Both had fallen victims on the same day to the plague, the only
pestilence that had visited this bright coast within the memory of man.
This had happened eight years ago.
At that time Xanthe was still a child, but Phaon a tall lad.
The girl passed this place ten times a day, often thought of the beloved
dead, and, when she chanced to remember them still more vividly, waved
a greeting to the dear ashes, because some impulse urged her to give her
faithful memory some outward expression.
Very rarely did she recall the day when the funeral-pile had cooled,
and the ashes of the two mothers, both so early summoned to the realm
of shadows, were collected, placed in the vases, and added to the other
urns. But now she could not help remembering it, and how she had sat
before one of the pillars of the monument weeping bitterly, and asking
herself again and again, if it were possible that her mother would
never, never come to kiss her, speak caressing words, arrange her hair
and pet her; nay, for the first time, she longed to hear even a sharp
reproof from the lips now closed forever.
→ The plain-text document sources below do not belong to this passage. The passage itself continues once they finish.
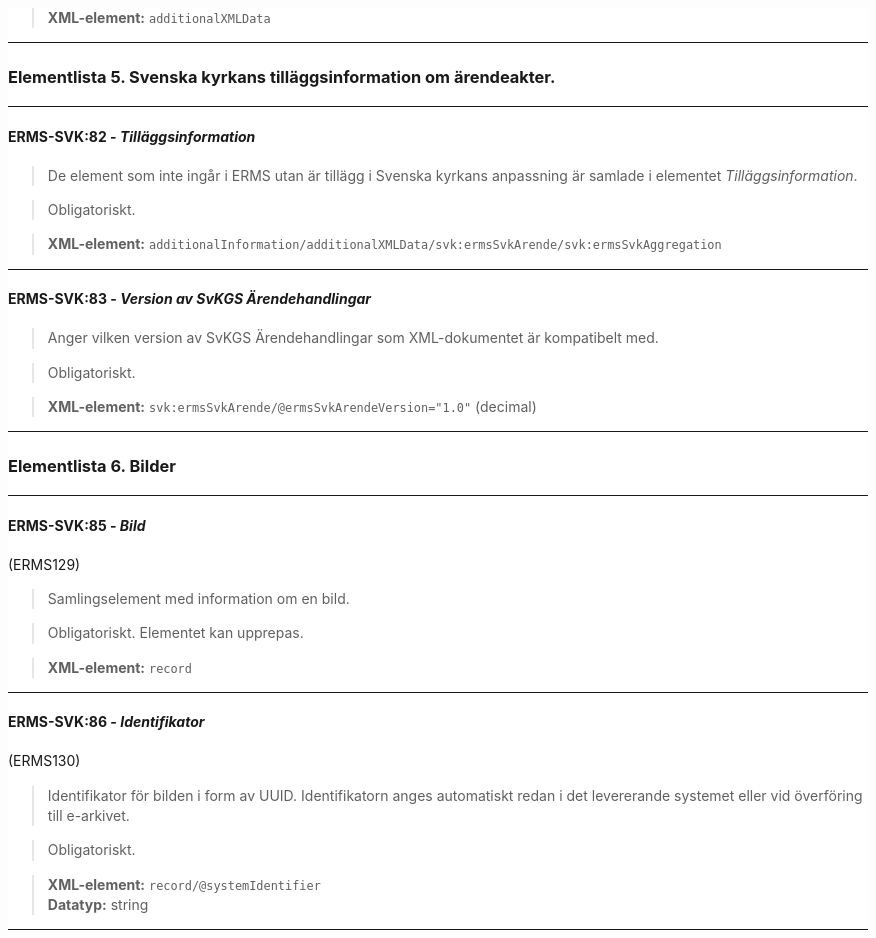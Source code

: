 > **XML-element:**	`additionalXMLData`<br/>

---

### Elementlista 5. Svenska kyrkans tilläggsinformation om ärendeakter.

---

#### ERMS-SVK:82 - *Tilläggsinformation*

> De element som inte ingår i ERMS utan är tillägg i Svenska kyrkans anpassning är samlade i elementet *Tilläggsinformation*.

> Obligatoriskt.

> **XML-element:** `additionalInformation/additionalXMLData/svk:ermsSvkArende/svk:ermsSvkAggregation`<br/>

---

#### ERMS-SVK:83 - *Version av SvKGS Ärendehandlingar*

> Anger vilken version av SvKGS Ärendehandlingar som XML-dokumentet är kompatibelt med.

> Obligatoriskt.

> **XML-element:** `svk:ermsSvkArende/@ermsSvkArendeVersion="1.0"` (decimal)<br/>


---



### Elementlista 6. Bilder

---

#### ERMS-SVK:85 - *Bild*

(ERMS129)

> Samlingselement med information om en bild.

> Obligatoriskt. Elementet kan upprepas.

> **XML-element:** `record`<br/>

---

#### ERMS-SVK:86 - *Identifikator*

(ERMS130)

> Identifikator för bilden i form av UUID. Identifikatorn anges
> automatiskt redan i det levererande systemet eller vid överföring till e-arkivet.

> Obligatoriskt.

> **XML-element:** `record/@systemIdentifier`<br/>
> **Datatyp:** string

---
Phaon was standing by the other pillar, his eyes covered with his right
hand.
Never before or since had she seen him look so sad, and it cut her to
the heart when she noticed that he trembled as if a chill had seized
him, and, drawing a long breath, pushed back the hair, which like a
coalblack curtain, covered half his forehead. She had wept bitterly, but
he shed no tears. Only a few poor words were exchanged between them in
that hour, but each one still echoed in her ears to-day, as if hours
instead of years intervened between that time and now.
"Mine was so good," Xanthe had sobbed; but he only nodded, and, after
fifteen minutes had passed, said nothing but, "And mine too."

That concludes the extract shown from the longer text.